Assouad type dimensions of homogeneous Moran sets and Cantor-like sets
Yanzhe Li, Jun Li, Shuang Liang, Manli Lou
TL;DR
This work derives an explicit Assouad dimension formula for homogeneous Moran sets under the condition $\sup_{k\ge1} n_k<\infty$, and provides an upper bound for the lower dimension. It also determines the Assouad spectrum and the lower spectrum for Cantor-like sets via a detailed use of the scale function $h(r)$ and the index $l(\theta,k)$, connecting growth of $\{n_k\}$ and contraction ratios $\{c_k\}$ to the spectra.
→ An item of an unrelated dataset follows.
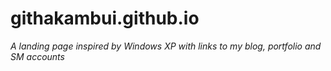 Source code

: # githakambui.github.io

*A landing page inspired by Windows XP with links to my blog, portfolio and SM accounts*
The results generalize several prior findings on Moran and Cantor-like constructions, offering precise dimension characterizations for these fractal families and enabling sharper comparisons and embeddings in fractal geometry. The formulas furnish concrete tools for analyzing local density and sparsity patterns across scales, with potential implications for geometric measure theory and embedding problems in metric spaces.
Abstract
In this paper, we give the Assouad dimension formula and the upper bound of the lower dimension for homogeneous Moran sets under the condition $\sup_{k\ge 1}\{n_{k}\}<+\infty$. We also give the Assouad spectrum and the lower spectrum formulas for Cantor-like sets.